(Reuters) - E.L. James' erotic novel "Fifty Shades of Grey", dubbed "mummy porn" by the British media, has become the country's fastest paperback to reach one million sales, trade figures showed.
The story, the first in a trilogy, took just 11 weeks to reach the milestone, 25 weeks faster than the previous record holder, Dan Brown's "The Da Vinci Code", according to figures from publishing tracking company Nielsen BookScan.
It also beat its own seven-day record for an adult paperback, shifting 397,889 copies in a week and smashing the 205,130 copies it sold a few days earlier.
Both other titles in the trilogy have also seen sales surge, in one of publishing's biggest stories since J.K. Rowling's seven-book "Harry Potter" series wound up in 2007. "Fifty Shades Darker" sold 245,801 while "Fifty Shades Freed" sold 212,832.

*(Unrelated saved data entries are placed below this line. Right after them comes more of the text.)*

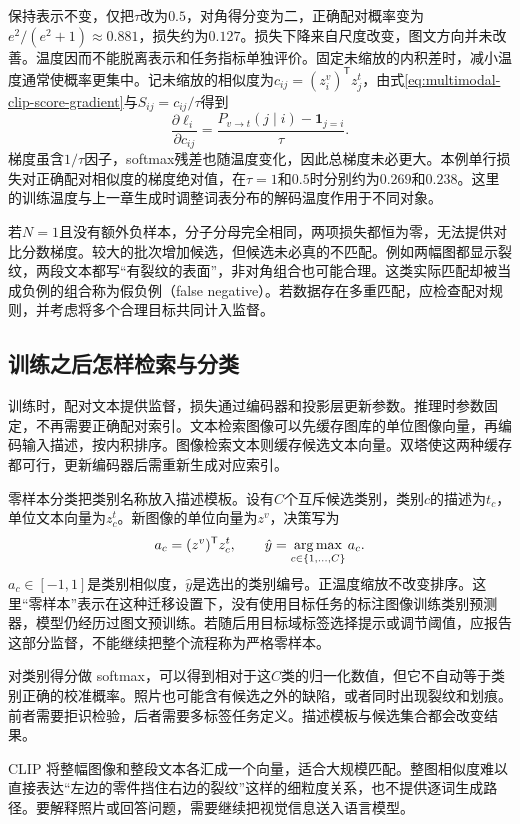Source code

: 保持表示不变，仅把$\tau$改为$0.5$，对角得分变为二，正确配对概率变为$e^2/(e^2+1)\approx0.881$，损失约为$0.127$。损失下降来自尺度改变，图文方向并未改善。温度因而不能脱离表示和任务指标单独评价。固定未缩放的内积差时，减小温度通常使概率更集中。记未缩放的相似度为$c_{ij}=(z_i^v)^{\mathsf T}z_j^t$，由式\eqref{eq:multimodal-clip-score-gradient}与$S_{ij}=c_{ij}/\tau$得到
\[
 \frac{\partial\ell_i}{\partial c_{ij}}
 =\frac{P_{v\to t}(j\mid i)-\mathbf1_{j=i}}{\tau}.
\]
梯度虽含$1/\tau$因子，softmax残差也随温度变化，因此总梯度未必更大。本例单行损失对正确配对相似度的梯度绝对值，在$\tau=1$和$0.5$时分别约为$0.269$和$0.238$。这里的训练温度与上一章生成时调整词表分布的解码温度作用于不同对象。

若$N=1$且没有额外负样本，分子分母完全相同，两项损失都恒为零，无法提供对比分数梯度。较大的批次增加候选，但候选未必真的不匹配。例如两幅图都显示裂纹，两段文本都写“有裂纹的表面”，非对角组合也可能合理。这类实际匹配却被当成负例的组合称为假负例（false negative）。若数据存在多重匹配，应检查配对规则，并考虑将多个合理目标共同计入监督。

\subsection{训练之后怎样检索与分类}
训练时，配对文本提供监督，损失通过编码器和投影层更新参数。推理时参数固定，不再需要正确配对索引。文本检索图像可以先缓存图库的单位图像向量，再编码输入描述，按内积排序。图像检索文本则缓存候选文本向量。双塔使这两种缓存都可行，更新编码器后需重新生成对应索引。

零样本分类把类别名称放入描述模板。设有$C$个互斥候选类别，类别$c$的描述为$t_c$，单位文本向量为$z_c^t$。新图像的单位向量为$z^v$，决策写为
\begin{equation}
 a_c=(z^v)^{\mathsf T}z_c^t,\qquad
 \hat y=\argmax_{c\in\{1,\ldots,C\}}a_c.
\end{equation}
$a_c\in[-1,1]$是类别相似度，$\hat y$是选出的类别编号。正温度缩放不改变排序。这里“零样本”表示在这种迁移设置下，没有使用目标任务的标注图像训练类别预测器，模型仍经历过图文预训练。若随后用目标域标签选择提示或调节阈值，应报告这部分监督，不能继续把整个流程称为严格零样本。

对类别得分做 softmax，可以得到相对于这$C$类的归一化数值，但它不自动等于类别正确的校准概率。照片也可能含有候选之外的缺陷，或者同时出现裂纹和划痕。前者需要拒识检验，后者需要多标签任务定义。描述模板与候选集合都会改变结果。

CLIP 将整幅图像和整段文本各汇成一个向量，适合大规模匹配。整图相似度难以直接表达“左边的零件挡住右边的裂纹”这样的细粒度关系，也不提供逐词生成路径。要解释照片或回答问题，需要继续把视觉信息送入语言模型。

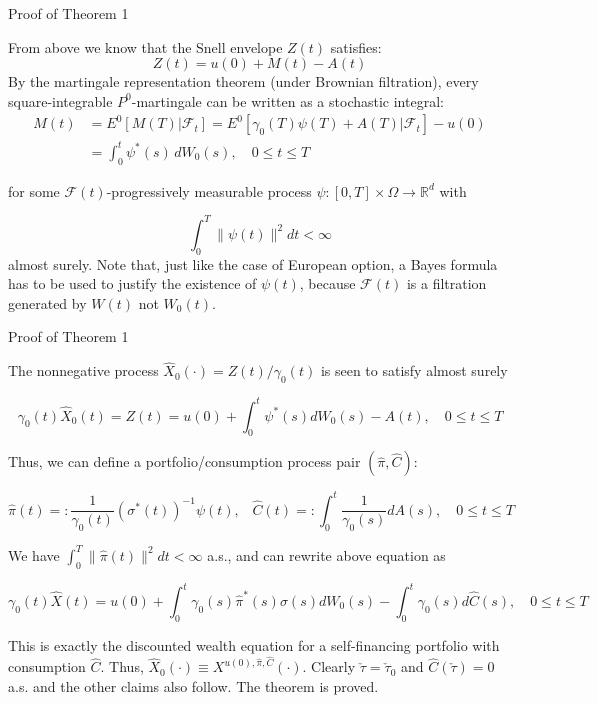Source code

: \documentclass{beamer}
\begin{document}
\begin{frame}{Proof of Theorem 1}

    {\footnotesize \footnotesize
    From above we know that the Snell envelope \( Z(t) \) satisfies:
    \[
    Z(t) = u(0) + M(t) - A(t)
    \]
    By the martingale representation theorem (under Brownian filtration), every square-integrable \( P^0\)-martingale can be written as a stochastic integral:
    \begin{align*}
        M(t) &= E^0[M(T)|\mathcal{F}_t] = E^0[\gamma_0(T)\psi(T) + A(T)|\mathcal{F}_t] - u(0)\\
    &= \int_0^t \psi^*(s) \, dW_0(s), \quad 0 \leq t \leq T
    \end{align*}

    \pause  for some \( \mathcal{F}(t) \)-progressively measurable process 
    \( \psi : [0,T] \times \Omega \to \mathbb{R}^d \) with

    \[
    \int_0^T \|\psi(t)\|^2 dt < \infty
    \]
    almost surely. Note that, just like the case of European option, a Bayes formula has to be used to justify
     the existence of \(\psi(t)\), because \(\mathcal{F}(t) \) is a filtration generated by \(W(t)\) not \(W_0(t)\).


    }

    
\end{frame}

\begin{frame}{Proof of Theorem 1}

    {\footnotesize \footnotesize
    The nonnegative process \(\hat{X}_0(\cdot) = Z(t)/\gamma_0(t)\)  is seen to satisfy almost surely

    \[
    \gamma_0(t)\hat{X}_0(t) = Z(t) = u(0) + \int_0^t \psi^*(s)dW_0(s) - A(t), \quad 0 \leq t \leq T
    \]
    
    Thus, we can define a portfolio/consumption process pair \((\hat{\pi}, \hat{C})\):

    \[
    \hat{\pi}(t) =: \frac{1}{\gamma_0(t)} (\sigma^*(t))^{-1} \psi(t),\;\;\;\hat{C}(t) =: \int_0^t \frac{1}{\gamma_0(s)} dA(s), \quad 0 \leq t \leq T
    \]


     \pause We have \(\int_0^T \|\hat{\pi}(t)\|^2 dt < \infty\) a.s., and can rewrite above equation as

    \[
    \gamma_0(t)\hat{X}(t) = u(0) + \int_0^t \gamma_0(s) \hat{\pi}^*(s) \sigma(s) dW_0(s) 
    - \int_0^t \gamma_0(s) d\hat{C}(s), \quad 0 \leq t \leq T
    \]

    This is exactly the discounted wealth equation for a self-financing portfolio with consumption 
    $\hat{C}$. Thus, \(\hat{X}_0(\cdot) \equiv X^{u(0), \hat{\pi}, \hat{C}}(\cdot)\). Clearly
     \(\check{\tau} = \check{\tau}_0\) and \(\hat{C}(\check{\tau}) = 0\) a.s. and 
     the other claims also follow. The theorem is proved.
    }

    
\end{frame}
\end{document}
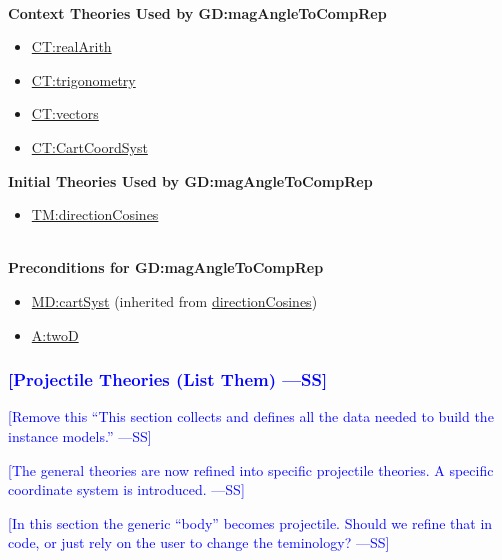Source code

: \documentclass[12pt]{article}
\newcommand{\authornote}[3]{\textcolor{#1}{[#3 ---#2]}}
\newcommand{\authornote}[3]{}
\newcommand{\wss}[1]{\authornote{blue}{SS}{#1}}
\begin{document}
~\\
\noindent \textbf{Context Theories Used by GD:magAngleToCompRep}

\begin{itemize}
\item \hyperref[CT:realArith]{CT:realArith}
\item \hyperref[CT:trigonometry]{CT:trigonometry}
\item \hyperref[CT:vectors]{CT:vectors}
\item \hyperref[CT:CartCoordSyst]{CT:CartCoordSyst}
\end{itemize}

\noindent \textbf{Initial Theories Used by GD:magAngleToCompRep}

\begin{itemize}
\item \hyperref[TM:directionCosines]{TM:directionCosines}
\end{itemize}

~\\
\noindent \textbf{Preconditions for GD:magAngleToCompRep}

\begin{itemize}
\item \hyperref[MD:cartSyst]{MD:cartSyst} (inherited from \hyperref[directionCosines]{directionCosines})
\item \hyperref[twoD]{A:twoD}
\end{itemize}

\subsubsection{\wss{Projectile Theories (List Them)}}
\label{Sec:DDs}
\wss{Remove this ``This section collects and defines all the data needed to
build the instance models.''}

\wss{The general theories are now refined into specific projectile theories.
A specific coordinate system is introduced.}

\wss{In this section the generic ``body'' becomes projectile.  Should we refine
that in code, or just rely on the user to change the teminology?}
\end{document}

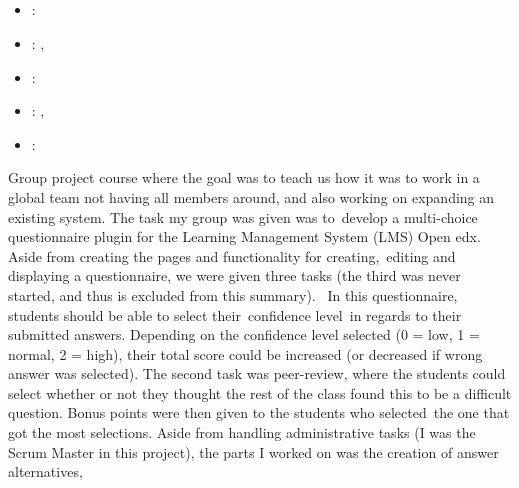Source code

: \label{sec:section5}

\subsection[Global Software Development]{}
\label{sec:glob_soft_dev}
\begin{itemize} 
	\item {}: 
	\item {}: , 
	\item {}: 
	\item {}: , 
	\item {}: 
\end{itemize} 
Group project course where the goal was to teach us how it was to work in a global team not having all members around, and also working on expanding an existing system. 
The task my group was given was to develop a multi-choice questionnaire plugin for the Learning Management System (LMS) Open edx. 
\vspace{0.5em}\newline
Aside from creating the pages and functionality for creating, editing and displaying a questionnaire, we were given three tasks 
(the third was never started, and thus is excluded from this summary). 
In this questionnaire, students should be able to select their confidence level in regards to their submitted answers. 
Depending on the confidence level selected (0 = low, 1 = normal, 2 = high), their total score could be increased (or decreased if wrong answer was selected).
\vspace{0.5em}\newline
The second task was peer-review, where the students could select whether or not they thought the rest of the class found this to be a difficult question. 
Bonus points were then given to the students who selected the one that got the most selections.
\vspace{0.5em}\newline
Aside from handling administrative tasks (I was the Scrum Master in this project), the parts I worked on was the creation of answer alternatives, 
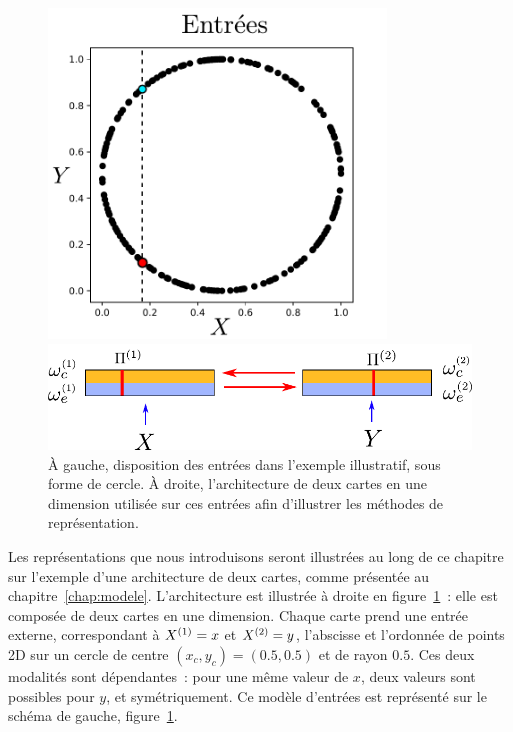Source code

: \documentclass[../main]{subfiles}
\begin{document}
\begin{figure}[t]
    \begin{minipage}{0.4\textwidth}
    \centering
    \includegraphics[width=0.8\textwidth]{2som_inp_noinformation}
    \end{minipage}
    \begin{minipage}{0.6\textwidth}
    \includegraphics[width=\textwidth]{2som_archi}
    \end{minipage}
    \caption{\`A gauche, disposition des entrées dans l'exemple illustratif, sous forme de cercle. \`A droite, l'architecture de deux cartes en une dimension utilisée sur ces entrées afin d'illustrer les méthodes de représentation.\label{fig:exp}}
    \end{figure}

Les représentations que nous introduisons seront illustrées au long de ce chapitre sur l'exemple d'une architecture de deux cartes, comme présentée au chapitre~\ref{chap:modele}.
L'architecture est illustrée à droite en figure~\ref{fig:exp}~: elle est composée de deux cartes en une dimension. Chaque carte prend une entrée externe, correspondant à $X^{({1})}=x$ et $X^{({2})}=y$, l'abscisse et l'ordonnée de points 2D sur un cercle de centre $(x_c,y_c) = (0.5,0.5)$ et de rayon $0.5$.
Ces deux modalités sont dépendantes~: pour une même valeur de $x$, deux valeurs sont possibles pour $y$, et symétriquement. Ce modèle d'entrées est représenté sur le schéma de gauche, figure~\ref{fig:exp}.
\end{document}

In one week alone, the total of copies sold across the trilogy was around 856,000 copies, or more than twice the number of books sold from the rest of the BookScan top 50.
According to Random House publishers, global sales for the series is in excess of 20 million, with North American sales comfortably topping 15 million.
"Fifty Shades of Grey," about a passionate relationship between naïve literature student Anastasia Steele and manipulative entrepreneur Christian Grey, was first published in 2011 and was James' first novel.
Movie rights to the trilogy were bought up by Universal and Focus Features, U.S. media reported in March.
James, a former television executive whose real name is Erika Leonard, lives with her family in London.